Вот и моя мигает из глубины,
но с расстояния сорока световых
приблизительно лет, так нечётко видны
мелкие буквы её ко мне обращения.
Ей ведь там тоже непросто, а для двоих
не предоставили нам подходящего измерения.

 

Зимоход

 

Януарий шагал по земле, спотыкался и пел:
«Я иду по земле, спотыкаюсь, пою и метелю.
Взгляд мой бел...»
Под ногами хрустели недели
и пейзаж чёрно-белого снимка в руках леденел.

Трансплантолог Изида, нарушив ладонью сугроб,
изваяла из снега подробное членораздельное.
Рассмеялась. Какая-то тётка наморщила лоб
непослушными складками. Тихо коптила котельная –
в облаках теплотрассы подтаял смешной снегантроп.

Робкий звук, пробираясь по воздуху, тонко застыл
напряжённой струной между точками хрустализации.
Распластавшись над крышами, небо, лишённое сил
бредит птицами, не подлежащими эвакуации
на какой-нибудь юг.

 

Светло

 

Всё равно светло. Эта взвинченная монета
остаётся орлом или решкой, пока в полёте.
Вы живёте или ещё не совсем живёте...
В состоянии ли у Шрёдингера планета?

Всё равно светло. Старый лодочник крошит время,
высыпает остатки-недели, часы, минуты.
Неокрепшие стаи мальков, изменив маршруты
возмущают полоску воды, разгоняя тени.

Всё равно светло. C расстоянием рвутся нити
устаревших давно невербальных коммуникаций.
Промолчав у прибоя, у пены цветущих акаций,
напишите два слова: «Пожалуйста, сохраните».

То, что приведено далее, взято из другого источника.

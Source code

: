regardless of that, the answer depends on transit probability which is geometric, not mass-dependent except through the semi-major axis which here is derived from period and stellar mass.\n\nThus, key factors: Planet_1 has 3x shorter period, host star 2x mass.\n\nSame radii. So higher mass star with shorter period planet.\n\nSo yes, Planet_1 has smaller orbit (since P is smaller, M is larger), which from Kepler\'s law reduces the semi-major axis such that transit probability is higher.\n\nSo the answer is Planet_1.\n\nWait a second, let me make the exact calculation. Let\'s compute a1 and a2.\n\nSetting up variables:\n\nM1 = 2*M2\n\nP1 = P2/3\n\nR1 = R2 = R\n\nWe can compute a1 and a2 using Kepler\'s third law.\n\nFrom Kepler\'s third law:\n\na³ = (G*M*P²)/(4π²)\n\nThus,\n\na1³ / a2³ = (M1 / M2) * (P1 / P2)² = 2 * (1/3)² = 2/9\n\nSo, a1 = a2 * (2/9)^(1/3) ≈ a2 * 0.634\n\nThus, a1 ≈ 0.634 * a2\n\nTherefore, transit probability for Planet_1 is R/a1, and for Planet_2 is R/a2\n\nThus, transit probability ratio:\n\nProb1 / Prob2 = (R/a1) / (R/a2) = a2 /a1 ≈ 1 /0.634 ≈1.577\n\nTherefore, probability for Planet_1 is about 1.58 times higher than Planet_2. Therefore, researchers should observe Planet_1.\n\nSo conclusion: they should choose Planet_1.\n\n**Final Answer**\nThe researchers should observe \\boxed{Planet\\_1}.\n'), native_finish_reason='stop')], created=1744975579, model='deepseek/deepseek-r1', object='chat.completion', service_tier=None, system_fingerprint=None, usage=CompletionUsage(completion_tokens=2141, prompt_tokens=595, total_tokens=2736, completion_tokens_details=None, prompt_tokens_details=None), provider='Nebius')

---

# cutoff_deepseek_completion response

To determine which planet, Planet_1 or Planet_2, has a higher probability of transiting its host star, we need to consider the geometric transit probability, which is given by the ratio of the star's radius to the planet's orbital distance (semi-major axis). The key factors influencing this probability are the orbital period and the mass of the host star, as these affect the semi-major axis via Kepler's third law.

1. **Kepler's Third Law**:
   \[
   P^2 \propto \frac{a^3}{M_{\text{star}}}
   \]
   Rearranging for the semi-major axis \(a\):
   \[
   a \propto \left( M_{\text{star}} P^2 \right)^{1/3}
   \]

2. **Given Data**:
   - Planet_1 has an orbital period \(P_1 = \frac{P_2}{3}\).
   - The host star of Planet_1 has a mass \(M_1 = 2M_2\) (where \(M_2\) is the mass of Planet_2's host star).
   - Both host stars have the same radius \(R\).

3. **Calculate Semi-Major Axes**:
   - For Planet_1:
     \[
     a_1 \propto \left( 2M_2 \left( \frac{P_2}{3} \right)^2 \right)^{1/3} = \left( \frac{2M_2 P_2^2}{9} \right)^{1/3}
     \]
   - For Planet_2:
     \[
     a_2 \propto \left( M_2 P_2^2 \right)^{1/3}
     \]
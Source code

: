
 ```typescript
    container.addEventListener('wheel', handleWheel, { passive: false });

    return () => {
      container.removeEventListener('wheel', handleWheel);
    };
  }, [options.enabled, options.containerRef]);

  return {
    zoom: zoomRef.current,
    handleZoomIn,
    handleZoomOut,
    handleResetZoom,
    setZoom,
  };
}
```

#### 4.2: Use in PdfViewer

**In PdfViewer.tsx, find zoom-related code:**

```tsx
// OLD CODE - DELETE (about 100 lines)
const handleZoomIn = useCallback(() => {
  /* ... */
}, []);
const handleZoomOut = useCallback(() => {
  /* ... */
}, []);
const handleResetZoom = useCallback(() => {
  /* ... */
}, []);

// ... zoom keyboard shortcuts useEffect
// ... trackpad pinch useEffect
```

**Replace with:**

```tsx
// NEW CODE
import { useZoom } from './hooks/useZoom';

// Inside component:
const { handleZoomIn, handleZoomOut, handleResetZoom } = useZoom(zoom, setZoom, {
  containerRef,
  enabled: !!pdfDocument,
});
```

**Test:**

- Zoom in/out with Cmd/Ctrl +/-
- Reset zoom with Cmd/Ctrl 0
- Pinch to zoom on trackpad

Всё равно светло. Улыбнуться и крикнуть в небо.
Непогода ответит резко, континентально.
Как же просто: легко, свободно и не летально
проходить дождём по сырому берегу слепо.

 

Чувство меры

 

Нарисуйте границу фломастером на стене.
За стеной никто не заметит, что есть граница.
Так же густо течёт проспект, размывая лица.
Так же окна рисуют свет на жилом валуне.
Ты и здесь, и в то же время в какой-то волне
Ощущаешь себя как квантовая частица.
Если ты не измерен, то просто размазан вовне.

Пробиваясь из лобных или височных долей,
Начинают расти паруса и улавливать ветер
Неосвоенной жизни, порывы всего на свете.
И «плывёшь», не касаясь фарватером минных полей
Осторожных границ, проблесково-тревожных огней,
Потихоньку лавируя в вяжущем этикете…

Или сразу же с места срываешься с якорей.

 

Проблемы коммуникации у китообразных

 

Грегори Бейтсону

 

Ловко поддев плавником неровность волны
мягко вспорол границу воды и неба
с гидродинамикой всё у дельфина отлично
как у акулы только не так свирепо
увлечённый непостижимостью глубины
оторвался от стаи как это бывает обычно
и пропал в глухомани сенсорной тишины.

Сваливает без разбора то там  то тут
тёмное море свои многотонные складки
территорией поглощаются все попытки
отыскаться даже киты и косатки
не услышат тем более не поймут
только ветер качает этот пустынный, жидкий
невнимающий мир обрывает неба лоскут.

Сквозь условность широт он пронзителен и напрасен
различает только внутри аритмичный стук
вот и ты как дельфин одинок и китообразен
всё плывёшь и кричишь: «Уловите мой ультразвук!»

 

Туман

 

Вздрагивает туман. Вечер. Табачный дым.
В воздухе над столом прячется эта схема:
можно не пить вино, можно не быть другим.
До тошноты верна чёткая теорема.

Не растворить себя, прошлое выдаёт
шероховатый след на голубом асфальте.
Нам обжигать горшки, переползать широт
мелкое декольте на подневечном платье.

Выскажи скорость рук, высеки алфавит,
высуши наугад мокнущее запястье.
Сваленный кое-как, наперекор лежит
сбивчивый человек, переходивший счастье.